TRY IT —
Return copies of the lines below that mention "ZSQzXXk".

DATASET EXCERPTS —
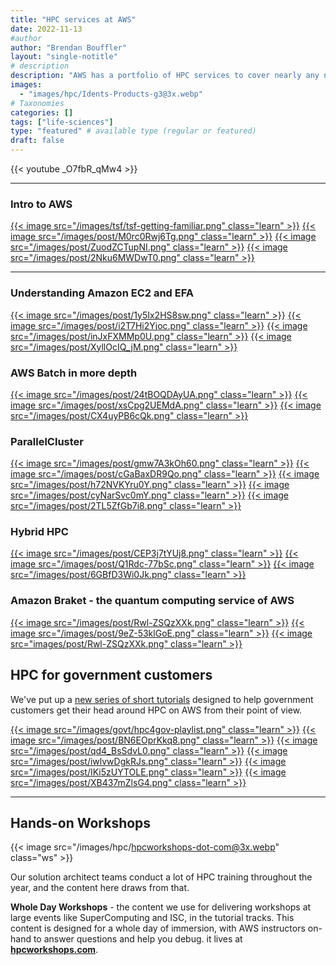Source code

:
 ```yaml
---
title: "HPC services at AWS"
date: 2022-11-13
#author
author: "Brendan Bouffler"
layout: "single-notitle"
# description
description: "AWS has a portfolio of HPC services to cover nearly any need."
images:
  - "images/hpc/Idents-Products-g3@3x.webp"
# Taxonomies
categories: []
tags: ["life-sciences"]
type: "featured" # available type (regular or featured)
draft: false
---
```


<style>
.boof-weather {
  float:center !important;
  width:1110px;
  padding: 0px;
  }
</style>

{{< youtube _O7fbR_qMw4 >}}

---

<style>
.learn {
  width:250px;
  padding: 0px;
  }
</style>

### Intro to AWS

<a target="intro" href="https://youtu.be/KHx22oJSNso">{{< image src="/images/tsf/tsf-getting-familiar.png" class="learn" >}}</a>
<a target="res" href="https://youtu.be/M0rc0Rwj6Tg">{{< image src="/images/post/M0rc0Rwj6Tg.png" class="learn" >}}</a>
<a target="ec2" href="https://youtu.be/ZuodZCTupNI">{{< image src="/images/post/ZuodZCTupNI.png" class="learn" >}}</a>
<a target="ec2" href="https://youtu.be/2Nku6MWDwT0">{{< image src="/images/post/2Nku6MWDwT0.png" class="learn" >}}</a>

----

### Understanding Amazon EC2 and EFA

<a target="ec2" href="https://youtu.be/1y5Ix2HS8sw">{{< image src="/images/post/1y5Ix2HS8sw.png" class="learn" >}}</a>
<a target="ec2" href="https://youtu.be/i2T7Hi2Yjoc">{{< image src="/images/post/i2T7Hi2Yjoc.png" class="learn" >}}</a>
<a target="ec2" href="https://youtu.be/inJxFXMMp0U">{{< image src="/images/post/inJxFXMMp0U.png" class="learn" >}}</a>
<a target="ec2" href="https://youtu.be/XyllOcIQ_jM">{{< image src="/images/post/XyllOcIQ_jM.png" class="learn" >}}</a>

### AWS Batch in more depth

<a target="hpc" href="https://youtu.be/24tBOQDAyUA">{{< image src="/images/post/24tBOQDAyUA.png" class="learn" >}}</a>
<a target="hpc" href="https://youtu.be/xsCpg2UEMdA">{{< image src="/images/post/xsCpg2UEMdA.png" class="learn" >}}</a>
<a target="hpc" href="https://youtu.be/CX4uyPB6cQk">{{< image src="/images/post/CX4uyPB6cQk.png" class="learn" >}}</a>

### ParallelCluster

<a target="hpc" href="https://youtu.be/gmw7A3kOh60">{{< image src="/images/post/gmw7A3kOh60.png" class="learn" >}}</a>
<a target="pc3" href="https://youtu.be/cGaBaxDR9Qo">{{< image src="/images/post/cGaBaxDR9Qo.png" class="learn" >}}</a>
<a target="pc3" href="https://youtu.be/h72NVKYru0Y">{{< image src="/images/post/h72NVKYru0Y.png" class="learn" >}}</a>
<a target="pc3" href="https://youtu.be/cyNarSvc0mY">{{< image src="/images/post/cyNarSvc0mY.png" class="learn" >}}</a>
<a target="hpc" href="https://youtu.be/2TL5ZfGb7i8">{{< image src="/images/post/2TL5ZfGb7i8.png" class="learn" >}}</a>

### Hybrid HPC

<a target="hybrid" href="https://youtu.be/CEP3j7tYUj8">{{< image src="/images/post/CEP3j7tYUj8.png" class="learn" >}}</a>
<a target="hybrid" href="https://youtu.be/Q1Rdc-77bSc">{{< image src="/images/post/Q1Rdc-77bSc.png" class="learn" >}}</a>
<a target="hybrid" href="https://youtu.be/6GBfD3Wi0Jk">{{< image src="/images/post/6GBfD3Wi0Jk.png" class="learn" >}}</a>

### Amazon Braket - the quantum computing service of AWS

<a target="qc" href="https://youtu.be/Rwl-ZSQzXXk">{{< image src="/images/post/Rwl-ZSQzXXk.png" class="learn" >}}</a>
<a target="qc" href="https://youtu.be/9eZ-53klGoE">{{< image src="/images/post/9eZ-53klGoE.png" class="learn" >}}</a>
<a target="hpc" href="https://youtu.be/Rwl-ZSQzXXk">{{< image src="images/post/Rwl-ZSQzXXk.png" class="learn" >}}</a>

## HPC for government customers

We've put up a [new series of short tutorials](https://www.youtube.com/playlist?list=PL6tstO5J3TREBNz6VyZhJ2v8OBwysjelz) designed to help government customers get their head around HPC on AWS from their point of view.

<a target="gov" href="https://www.youtube.com/playlist?list=PL6tstO5J3TREBNz6VyZhJ2v8OBwysjelz">{{< image src="/images/govt/hpc4gov-playlist.png" class="learn" >}}</a>
<a target="gov" href="https://youtu.be/BN6EOprKkq8">{{< image src="/images/post/BN6EOprKkq8.png" class="learn" >}}</a>
<a target="gov" href="https://youtu.be/qd4_BsSdvL0">{{< image src="/images/post/qd4_BsSdvL0.png" class="learn" >}}</a>
<a target="gov" href="https://youtu.be/iwlvwDgkRJs">{{< image src="/images/post/iwlvwDgkRJs.png" class="learn" >}}</a>
<a target="gov" href="https://youtu.be/IKi5zUYTOLE">{{< image src="/images/post/IKi5zUYTOLE.png" class="learn" >}}</a>
<a target="gov" href="https://youtu.be/XB437mZlsG4">{{< image src="/images/post/XB437mZlsG4.png" class="learn" >}}</a>

---

<style>
.ws {
  float:right !important;
  width:550px;
  padding: 0px;
  }
</style>


## Hands-on Workshops

{{< image src="/images/hpc/hpcworkshops-dot-com@3x.webp" class="ws" >}}

Our solution architect teams conduct a lot of HPC training throughout the year, and the content here draws from that.

**Whole Day Workshops** - the content we use for delivering workshops at large events like SuperComputing and ISC, in the tutorial tracks. This content is designed for a whole day of immersion, with AWS instructors on-hand to answer questions and help you debug. it lives at **[hpcworkshops.com](https://hpcworkshops.com)**.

RESPONSE TO THE TASK —
<a target="qc" href="https://youtu.be/Rwl-ZSQzXXk">{{< image src="/images/post/Rwl-ZSQzXXk.png" class="learn" >}}</a>
<a target="hpc" href="https://youtu.be/Rwl-ZSQzXXk">{{< image src="images/post/Rwl-ZSQzXXk.png" class="learn" >}}</a>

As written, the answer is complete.